GESTÃO POR METAS & RESOLUÇÃO
PREJUDICIAL
A prescrição trabalhista e a
justiça do trabalho
(*) Valdete Severo
A prescrição visa a paz social.
Essa afirmação afigura-se um dogma no ambiente jurídico. Entretanto, não
reflete a realidade. Os reais objetivos dessa restrição dizem com a necessidade
de manutenção do sistema, que é totalmente direcionado a evitar, ao máximo, que
o patrimônio “troque de mãos”. Ocorre que mesmo sob a perspectiva do sistema,
sendo detentor do monopólio da jurisdição, pode até ser razoável que o Estado
permita-se pronunciar a prescrição, mas evidentemente apenas quando o tempo
outorgado ao suposto credor seja adequado, de modo a não impedir o efetivo
exercício do direito. Do contrário, a regra da prescrição implicaria boicote à
própria finalidade do Estado, que ao estabelecer normas de conduta social, deve
pretender obviamente vê-las respeitadas. Se a relação débito-crédito tem logos
privilegiado em um ambiente capitalista, fazer valer as normas que regulam essa
relação deve (para a própria sobrevivência do sistema) ser prioridade do
Estado.
No âmbito dos direitos
fundamentais sociais, essa inversão da própria razão de ser do Estado tem
consequências que podem comprometer a continuidade do sistema. Na medida em que
reconhecemos alguns direitos como fundamentos do Estado, admitimos que a sua
não-realização implicará, ainda que a médio prazo, a ruína desse projeto de
sociedade.
No que tange à prescrição
trabalhista, é interessante observar que a redação original do texto
constitucional não fazia referência alguma a ela. Entretanto, uma emenda
popular apresentada ao “Substitutivo da Comissão de Sistematização às emendas
de Plenário, referente ao Preâmbulo, Título I, Título II e Título III” propôs a
seguinte redação para o artigo 7º: “XXVI - não incidência da prescrição no
curso do contrato de trabalho e até dois anos de sua cessação”. A referida emenda
foi apresentada “com mais de 1 milhão de assinaturas”, “apoiada por todas as
Centrais Sindicais, apoiada pela Contag, e por mais de 100 sindicalistas” e
defendida pelo constituinte Paulo Paim, durante o processo constituinte.
A redação é clara: veda a
prescrição no curso do vínculo de emprego e até dois anos após seu término.

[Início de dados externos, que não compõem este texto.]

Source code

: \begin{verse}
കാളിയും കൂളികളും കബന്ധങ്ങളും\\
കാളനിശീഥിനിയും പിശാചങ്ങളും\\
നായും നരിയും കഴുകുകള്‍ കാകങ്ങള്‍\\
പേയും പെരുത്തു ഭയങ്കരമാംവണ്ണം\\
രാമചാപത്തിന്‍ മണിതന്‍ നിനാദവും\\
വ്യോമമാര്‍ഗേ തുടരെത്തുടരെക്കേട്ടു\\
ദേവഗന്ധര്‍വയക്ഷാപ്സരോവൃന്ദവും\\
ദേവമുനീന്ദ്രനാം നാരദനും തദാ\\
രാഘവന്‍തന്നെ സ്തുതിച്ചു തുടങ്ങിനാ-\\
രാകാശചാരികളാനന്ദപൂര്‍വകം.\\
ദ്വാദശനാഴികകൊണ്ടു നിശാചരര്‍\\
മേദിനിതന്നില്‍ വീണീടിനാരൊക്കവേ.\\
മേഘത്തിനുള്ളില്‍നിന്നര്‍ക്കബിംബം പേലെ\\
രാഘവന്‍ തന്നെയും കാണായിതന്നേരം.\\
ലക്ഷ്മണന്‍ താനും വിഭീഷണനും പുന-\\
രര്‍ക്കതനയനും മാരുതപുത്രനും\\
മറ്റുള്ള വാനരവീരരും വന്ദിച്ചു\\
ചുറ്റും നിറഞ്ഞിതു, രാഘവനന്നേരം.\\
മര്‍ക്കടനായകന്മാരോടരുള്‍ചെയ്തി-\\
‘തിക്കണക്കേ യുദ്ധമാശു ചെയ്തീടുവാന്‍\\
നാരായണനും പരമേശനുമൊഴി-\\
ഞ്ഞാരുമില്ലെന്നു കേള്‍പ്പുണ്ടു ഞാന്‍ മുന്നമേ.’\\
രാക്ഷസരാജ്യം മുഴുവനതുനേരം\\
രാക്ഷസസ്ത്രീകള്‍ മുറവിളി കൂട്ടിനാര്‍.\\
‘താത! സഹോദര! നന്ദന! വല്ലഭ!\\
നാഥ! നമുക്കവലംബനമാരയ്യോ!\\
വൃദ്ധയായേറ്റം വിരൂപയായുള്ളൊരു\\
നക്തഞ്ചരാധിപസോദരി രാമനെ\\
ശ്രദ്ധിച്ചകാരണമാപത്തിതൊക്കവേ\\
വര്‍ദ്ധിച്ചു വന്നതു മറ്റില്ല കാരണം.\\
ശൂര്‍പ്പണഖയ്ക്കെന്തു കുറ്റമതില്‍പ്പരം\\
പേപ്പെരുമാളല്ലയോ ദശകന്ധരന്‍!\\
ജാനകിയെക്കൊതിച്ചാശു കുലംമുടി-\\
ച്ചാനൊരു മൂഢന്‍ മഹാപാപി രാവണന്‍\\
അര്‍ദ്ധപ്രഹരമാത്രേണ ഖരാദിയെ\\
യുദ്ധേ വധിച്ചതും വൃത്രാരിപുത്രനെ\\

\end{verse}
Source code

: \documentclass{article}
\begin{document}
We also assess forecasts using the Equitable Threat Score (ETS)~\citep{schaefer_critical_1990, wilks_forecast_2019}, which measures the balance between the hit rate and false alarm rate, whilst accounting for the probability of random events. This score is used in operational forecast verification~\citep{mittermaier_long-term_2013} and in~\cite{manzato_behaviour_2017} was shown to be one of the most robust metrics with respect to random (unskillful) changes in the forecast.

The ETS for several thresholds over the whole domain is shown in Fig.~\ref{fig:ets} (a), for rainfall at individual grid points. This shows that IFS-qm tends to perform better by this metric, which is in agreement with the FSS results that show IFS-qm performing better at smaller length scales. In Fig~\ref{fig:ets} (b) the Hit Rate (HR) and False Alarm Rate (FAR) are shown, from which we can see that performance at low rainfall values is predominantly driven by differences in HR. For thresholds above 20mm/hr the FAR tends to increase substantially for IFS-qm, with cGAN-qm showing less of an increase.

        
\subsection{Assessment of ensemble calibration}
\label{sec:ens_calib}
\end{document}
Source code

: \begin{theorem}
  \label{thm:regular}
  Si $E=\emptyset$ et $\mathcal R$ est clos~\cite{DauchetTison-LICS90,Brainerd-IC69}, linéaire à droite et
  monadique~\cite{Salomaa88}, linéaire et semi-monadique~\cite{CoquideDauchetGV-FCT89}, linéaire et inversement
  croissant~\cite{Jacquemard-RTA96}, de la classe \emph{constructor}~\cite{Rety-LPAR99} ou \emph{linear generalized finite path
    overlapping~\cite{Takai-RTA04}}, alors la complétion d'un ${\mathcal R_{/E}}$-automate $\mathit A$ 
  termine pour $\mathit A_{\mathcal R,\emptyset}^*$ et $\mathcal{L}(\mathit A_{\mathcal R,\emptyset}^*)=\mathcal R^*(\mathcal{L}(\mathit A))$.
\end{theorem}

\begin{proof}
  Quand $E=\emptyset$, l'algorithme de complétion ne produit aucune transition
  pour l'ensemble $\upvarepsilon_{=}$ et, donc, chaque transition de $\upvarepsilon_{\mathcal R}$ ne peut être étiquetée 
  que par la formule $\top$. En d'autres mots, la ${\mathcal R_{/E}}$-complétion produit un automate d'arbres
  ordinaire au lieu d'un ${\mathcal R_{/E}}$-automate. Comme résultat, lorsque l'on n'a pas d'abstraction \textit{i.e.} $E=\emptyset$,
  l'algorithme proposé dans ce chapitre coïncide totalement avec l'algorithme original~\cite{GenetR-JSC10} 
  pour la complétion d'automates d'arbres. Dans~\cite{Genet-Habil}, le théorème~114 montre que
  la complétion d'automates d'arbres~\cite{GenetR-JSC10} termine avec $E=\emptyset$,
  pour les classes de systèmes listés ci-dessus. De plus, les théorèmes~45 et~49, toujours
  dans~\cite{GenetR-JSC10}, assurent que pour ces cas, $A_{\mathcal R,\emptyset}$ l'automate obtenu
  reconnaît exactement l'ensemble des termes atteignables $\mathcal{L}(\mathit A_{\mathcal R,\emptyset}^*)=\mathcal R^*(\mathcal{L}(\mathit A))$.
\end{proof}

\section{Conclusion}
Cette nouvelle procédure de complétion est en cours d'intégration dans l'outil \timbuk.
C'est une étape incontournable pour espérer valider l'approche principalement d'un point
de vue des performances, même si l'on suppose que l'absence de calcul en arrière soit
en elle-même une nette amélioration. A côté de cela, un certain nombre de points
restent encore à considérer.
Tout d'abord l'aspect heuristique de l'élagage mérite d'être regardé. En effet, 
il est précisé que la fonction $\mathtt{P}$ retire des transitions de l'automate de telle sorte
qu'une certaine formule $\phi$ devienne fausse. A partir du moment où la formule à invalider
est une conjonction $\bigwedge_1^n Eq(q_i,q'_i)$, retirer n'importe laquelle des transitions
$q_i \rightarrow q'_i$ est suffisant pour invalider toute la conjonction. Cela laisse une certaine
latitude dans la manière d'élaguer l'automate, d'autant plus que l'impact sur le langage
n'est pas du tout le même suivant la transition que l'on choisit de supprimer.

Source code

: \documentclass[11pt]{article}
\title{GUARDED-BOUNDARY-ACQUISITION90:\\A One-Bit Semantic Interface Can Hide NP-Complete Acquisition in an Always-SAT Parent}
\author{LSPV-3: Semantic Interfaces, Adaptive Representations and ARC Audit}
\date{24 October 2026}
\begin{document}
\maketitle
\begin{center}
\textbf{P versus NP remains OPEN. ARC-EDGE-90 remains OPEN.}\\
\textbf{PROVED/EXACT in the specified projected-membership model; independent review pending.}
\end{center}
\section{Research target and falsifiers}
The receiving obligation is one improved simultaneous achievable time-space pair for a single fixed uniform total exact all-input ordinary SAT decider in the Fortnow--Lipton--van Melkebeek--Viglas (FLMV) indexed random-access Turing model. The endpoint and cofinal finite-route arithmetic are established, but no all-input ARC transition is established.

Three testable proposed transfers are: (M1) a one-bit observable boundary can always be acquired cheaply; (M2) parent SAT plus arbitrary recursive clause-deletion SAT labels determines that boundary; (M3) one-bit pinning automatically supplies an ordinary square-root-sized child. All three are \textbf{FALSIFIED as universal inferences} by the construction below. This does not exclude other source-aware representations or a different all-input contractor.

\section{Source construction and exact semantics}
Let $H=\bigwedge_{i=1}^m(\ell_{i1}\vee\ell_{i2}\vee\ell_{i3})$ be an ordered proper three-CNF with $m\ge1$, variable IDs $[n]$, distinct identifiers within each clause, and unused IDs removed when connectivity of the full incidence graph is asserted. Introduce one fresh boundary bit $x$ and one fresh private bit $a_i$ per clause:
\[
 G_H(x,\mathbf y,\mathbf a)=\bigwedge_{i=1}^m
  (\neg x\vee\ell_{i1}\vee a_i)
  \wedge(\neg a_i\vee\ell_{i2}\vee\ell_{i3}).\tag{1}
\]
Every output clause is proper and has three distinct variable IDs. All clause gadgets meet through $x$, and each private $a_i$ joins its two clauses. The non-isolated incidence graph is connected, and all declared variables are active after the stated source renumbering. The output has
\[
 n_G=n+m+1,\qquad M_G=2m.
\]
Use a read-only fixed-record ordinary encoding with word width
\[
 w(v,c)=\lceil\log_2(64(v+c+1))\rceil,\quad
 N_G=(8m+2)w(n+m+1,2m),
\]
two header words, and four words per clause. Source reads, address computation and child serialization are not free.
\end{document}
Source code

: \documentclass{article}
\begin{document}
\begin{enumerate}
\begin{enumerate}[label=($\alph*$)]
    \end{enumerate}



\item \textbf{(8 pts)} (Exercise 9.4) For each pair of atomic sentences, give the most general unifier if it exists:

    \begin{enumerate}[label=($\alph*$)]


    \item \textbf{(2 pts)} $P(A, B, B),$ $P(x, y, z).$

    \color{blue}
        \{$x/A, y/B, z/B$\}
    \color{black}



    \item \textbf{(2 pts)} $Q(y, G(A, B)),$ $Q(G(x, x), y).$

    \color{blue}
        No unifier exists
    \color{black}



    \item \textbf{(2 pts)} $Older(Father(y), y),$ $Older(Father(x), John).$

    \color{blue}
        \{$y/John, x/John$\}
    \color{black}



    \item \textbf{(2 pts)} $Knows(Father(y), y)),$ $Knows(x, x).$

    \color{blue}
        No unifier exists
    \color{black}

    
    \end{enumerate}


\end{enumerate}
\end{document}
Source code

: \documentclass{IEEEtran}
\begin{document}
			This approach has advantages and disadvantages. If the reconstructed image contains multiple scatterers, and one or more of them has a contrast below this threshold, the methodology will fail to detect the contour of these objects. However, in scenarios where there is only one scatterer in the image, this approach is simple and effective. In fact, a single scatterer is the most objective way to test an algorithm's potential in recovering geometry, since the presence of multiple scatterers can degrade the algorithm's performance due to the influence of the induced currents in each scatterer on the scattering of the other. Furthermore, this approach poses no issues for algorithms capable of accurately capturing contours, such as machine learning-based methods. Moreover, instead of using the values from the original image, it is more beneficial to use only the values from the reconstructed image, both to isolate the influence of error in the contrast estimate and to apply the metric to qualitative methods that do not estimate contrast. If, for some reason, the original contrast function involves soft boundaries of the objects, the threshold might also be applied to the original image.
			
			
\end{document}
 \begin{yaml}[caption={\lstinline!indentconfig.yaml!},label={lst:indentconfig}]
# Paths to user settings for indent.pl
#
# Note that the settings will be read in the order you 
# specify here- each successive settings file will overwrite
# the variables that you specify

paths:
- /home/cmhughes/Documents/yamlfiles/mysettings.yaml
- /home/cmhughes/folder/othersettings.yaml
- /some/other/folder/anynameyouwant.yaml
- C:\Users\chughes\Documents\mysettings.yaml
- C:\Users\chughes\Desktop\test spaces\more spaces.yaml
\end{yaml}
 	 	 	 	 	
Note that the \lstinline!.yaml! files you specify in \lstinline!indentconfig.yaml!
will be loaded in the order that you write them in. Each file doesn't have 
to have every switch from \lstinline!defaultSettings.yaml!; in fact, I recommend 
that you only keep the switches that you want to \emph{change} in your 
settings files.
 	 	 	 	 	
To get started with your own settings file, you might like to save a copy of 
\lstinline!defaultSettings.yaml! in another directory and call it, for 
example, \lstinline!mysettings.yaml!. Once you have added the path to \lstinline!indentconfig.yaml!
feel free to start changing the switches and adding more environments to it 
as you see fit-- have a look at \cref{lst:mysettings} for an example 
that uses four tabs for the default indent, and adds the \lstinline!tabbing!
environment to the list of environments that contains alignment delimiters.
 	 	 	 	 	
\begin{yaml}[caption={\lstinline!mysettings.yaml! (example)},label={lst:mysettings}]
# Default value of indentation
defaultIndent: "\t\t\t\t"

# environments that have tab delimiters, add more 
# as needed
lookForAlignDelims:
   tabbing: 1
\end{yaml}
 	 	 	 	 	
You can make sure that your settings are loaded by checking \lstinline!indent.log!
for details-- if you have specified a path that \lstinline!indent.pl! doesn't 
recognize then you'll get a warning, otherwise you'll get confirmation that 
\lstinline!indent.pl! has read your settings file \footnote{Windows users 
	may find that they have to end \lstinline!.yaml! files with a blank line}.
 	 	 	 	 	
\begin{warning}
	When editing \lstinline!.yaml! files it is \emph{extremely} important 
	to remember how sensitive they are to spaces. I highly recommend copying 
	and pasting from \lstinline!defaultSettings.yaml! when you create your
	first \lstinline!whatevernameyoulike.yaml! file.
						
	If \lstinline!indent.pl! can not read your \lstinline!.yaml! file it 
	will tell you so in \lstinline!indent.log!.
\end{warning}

Trata, portanto, de um direito do trabalhador. O objetivo é salvaguardar as
pretensões durante o período de vigência da relação de emprego, em razão da
evidente impossibilidade fática do exercício do direito constitucional de
acesso à justiça. O tiro, porém, saiu pela culatra. O constituinte Virgílio
Galassi, do PDS, manifestou-se sobre a emenda apresentada, referindo que a
possibilidade de arguir a qualquer tempo a lesão perpetrada pelo empregador
“geraria um verdadeiro desencontro no âmbito dos conflitos trabalhistas e
provocaria tumulto na vida das empresas”. Na Comissão de Sistematização, o
Constituinte Gerson Camata, do PMDB, propôs emenda aditiva ao artigo 7º, com a
seguinte redação: “prazo prescricional de cinco anos ...”.
A inversão na lógica inicialmente
proposta por iniciativa popular é evidente. O direito fundamental de não sofrer
prescrição no curso da relação de emprego foi transmutado em restrição ao
direito de petição. A ampliação do prazo, de dois para cinco anos durante a
vigência do vínculo, foi um prêmio consolação, que não alterou o caráter
precarizante e destrutivo da previsão normativa.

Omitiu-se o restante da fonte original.